A fourth flaw found in Seibert's defense is in his appendix where he speaks about the book of Revelation and the war predicted in there. Promoting a non-violent God, he states that "numerous interpreters have argued that what is being described [in Revelation] is not a literal battle but rather a symbolic victory over evil. This interpretive approach makes good sense given the genre of Revelation," (p. 256). While this approach is common, it is surprising that he resorts to this understanding since, earlier in his book, he critiques the hermeneutic of allegorization, saying that "most modern readers find Origen's allegorical readings quote fanciful. This is not surprising since the Achilles heel of the allegorical method is the lack of controls governing how correlations are made between details in the texts and the meanings assigned to them," (p. 64). Seibert employed a hermeneutic he himself earlier dismissed as too subjective. Seibert's lack of consistency when implementing this new methodology is disconcerting.

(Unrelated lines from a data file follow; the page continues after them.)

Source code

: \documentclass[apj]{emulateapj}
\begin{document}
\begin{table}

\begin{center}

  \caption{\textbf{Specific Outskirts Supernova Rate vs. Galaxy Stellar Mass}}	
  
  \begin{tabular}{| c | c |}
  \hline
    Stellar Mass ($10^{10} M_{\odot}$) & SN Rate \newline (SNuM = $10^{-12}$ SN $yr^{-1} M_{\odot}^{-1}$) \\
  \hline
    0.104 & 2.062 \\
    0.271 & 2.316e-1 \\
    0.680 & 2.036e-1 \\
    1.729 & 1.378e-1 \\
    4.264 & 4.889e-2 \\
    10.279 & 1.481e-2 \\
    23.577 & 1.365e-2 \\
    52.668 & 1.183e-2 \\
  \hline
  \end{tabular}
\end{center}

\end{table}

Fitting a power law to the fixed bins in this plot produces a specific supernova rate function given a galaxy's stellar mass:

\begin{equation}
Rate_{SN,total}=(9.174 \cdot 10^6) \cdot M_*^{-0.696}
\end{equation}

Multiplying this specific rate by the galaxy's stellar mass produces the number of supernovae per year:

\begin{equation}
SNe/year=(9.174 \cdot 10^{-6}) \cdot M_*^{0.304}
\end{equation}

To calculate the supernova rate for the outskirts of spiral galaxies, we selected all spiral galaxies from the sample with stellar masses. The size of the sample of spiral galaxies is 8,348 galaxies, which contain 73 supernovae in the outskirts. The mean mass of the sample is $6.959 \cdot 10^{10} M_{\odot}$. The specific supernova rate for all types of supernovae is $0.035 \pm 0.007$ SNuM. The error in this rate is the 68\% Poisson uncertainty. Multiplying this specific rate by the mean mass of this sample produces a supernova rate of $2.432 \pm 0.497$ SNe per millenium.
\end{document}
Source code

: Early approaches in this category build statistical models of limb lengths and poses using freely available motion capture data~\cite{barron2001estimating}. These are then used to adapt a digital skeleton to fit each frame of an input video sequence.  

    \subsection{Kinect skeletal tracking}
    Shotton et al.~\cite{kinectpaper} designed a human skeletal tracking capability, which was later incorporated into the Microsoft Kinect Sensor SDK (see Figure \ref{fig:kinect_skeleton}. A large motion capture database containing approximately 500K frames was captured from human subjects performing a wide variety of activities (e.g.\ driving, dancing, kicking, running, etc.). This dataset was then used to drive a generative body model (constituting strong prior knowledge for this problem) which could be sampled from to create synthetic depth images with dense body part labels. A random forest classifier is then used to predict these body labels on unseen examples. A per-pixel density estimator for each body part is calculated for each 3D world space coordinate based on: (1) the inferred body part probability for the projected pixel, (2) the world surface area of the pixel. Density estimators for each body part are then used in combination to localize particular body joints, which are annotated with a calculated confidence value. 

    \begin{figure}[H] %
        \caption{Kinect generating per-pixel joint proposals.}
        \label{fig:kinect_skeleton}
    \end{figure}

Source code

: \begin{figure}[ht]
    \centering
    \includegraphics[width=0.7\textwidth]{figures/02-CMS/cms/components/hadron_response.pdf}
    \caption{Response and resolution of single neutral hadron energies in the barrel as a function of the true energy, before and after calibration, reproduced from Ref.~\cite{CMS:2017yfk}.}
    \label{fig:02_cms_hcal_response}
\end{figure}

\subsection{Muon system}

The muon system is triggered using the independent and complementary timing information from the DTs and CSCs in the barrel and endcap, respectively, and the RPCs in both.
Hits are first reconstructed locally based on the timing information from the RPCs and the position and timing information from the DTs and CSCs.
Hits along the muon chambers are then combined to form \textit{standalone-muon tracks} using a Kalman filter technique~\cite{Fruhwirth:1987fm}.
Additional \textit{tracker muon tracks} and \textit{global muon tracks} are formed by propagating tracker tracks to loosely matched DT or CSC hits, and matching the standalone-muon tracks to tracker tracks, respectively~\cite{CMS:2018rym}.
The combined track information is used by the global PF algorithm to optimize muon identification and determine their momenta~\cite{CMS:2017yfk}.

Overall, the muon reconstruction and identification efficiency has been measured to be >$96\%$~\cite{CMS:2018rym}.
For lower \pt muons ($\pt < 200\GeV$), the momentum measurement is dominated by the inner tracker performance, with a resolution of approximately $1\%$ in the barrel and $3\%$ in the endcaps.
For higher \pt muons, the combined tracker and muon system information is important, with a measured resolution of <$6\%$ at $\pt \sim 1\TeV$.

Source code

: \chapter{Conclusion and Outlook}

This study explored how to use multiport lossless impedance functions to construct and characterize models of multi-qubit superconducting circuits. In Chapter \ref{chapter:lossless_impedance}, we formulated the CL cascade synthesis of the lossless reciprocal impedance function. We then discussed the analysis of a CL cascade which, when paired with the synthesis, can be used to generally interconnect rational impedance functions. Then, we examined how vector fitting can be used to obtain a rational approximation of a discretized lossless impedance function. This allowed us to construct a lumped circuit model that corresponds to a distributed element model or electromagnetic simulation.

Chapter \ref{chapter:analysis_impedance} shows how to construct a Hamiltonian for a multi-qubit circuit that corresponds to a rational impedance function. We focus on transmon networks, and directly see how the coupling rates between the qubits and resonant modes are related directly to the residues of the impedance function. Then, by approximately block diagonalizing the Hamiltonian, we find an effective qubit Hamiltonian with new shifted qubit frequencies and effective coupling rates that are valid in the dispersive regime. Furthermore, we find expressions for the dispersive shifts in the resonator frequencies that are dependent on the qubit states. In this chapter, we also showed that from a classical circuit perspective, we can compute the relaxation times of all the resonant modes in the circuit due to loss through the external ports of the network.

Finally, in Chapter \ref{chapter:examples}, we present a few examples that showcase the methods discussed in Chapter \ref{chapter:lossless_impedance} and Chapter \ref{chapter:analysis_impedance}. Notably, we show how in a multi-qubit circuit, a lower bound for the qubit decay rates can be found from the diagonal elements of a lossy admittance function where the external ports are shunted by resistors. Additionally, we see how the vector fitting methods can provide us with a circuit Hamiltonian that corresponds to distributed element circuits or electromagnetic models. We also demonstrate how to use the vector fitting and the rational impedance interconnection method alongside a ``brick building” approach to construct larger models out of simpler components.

Eric A. Seibert's Disturbing Divine Behavior provides a much-needed dialogue about the disturbing behavior of God in the Old Testament compared to the loving God presented in the New Testament. Abandoning previous attempts at explaining this dilemma, Seibert introduces a dual hermeneutic of the Old Testament God. Undermining the authority of Israel's theological worldview and scripture, Seibert encourages a Christological approach to the Old Testament which would teach those scriptures pertain to the actual God. Seibert's approach is new and innovative, yet unconvincing. Within his methodology, there remain too many conjectures and presuppositions for this to be a proper approach. In order to substantiate his point, Seibert makes arguments from silence as well as jeopardizes his own hermeneutical principles through allegorizing the book of Revelation.
While I appreciate Seibert's attempt in tackling this issue, there are too many loop holes in the solution he is proposing. Instead, may Christians take up the challenge to view God in the Old Testament in a serious light, and begin wrestling with the implications of His actions. Affirming the view of verbal plenary inspiration, God has communicated His Word for a reason, and we must study to understand Him more (2 Tim. 2:15).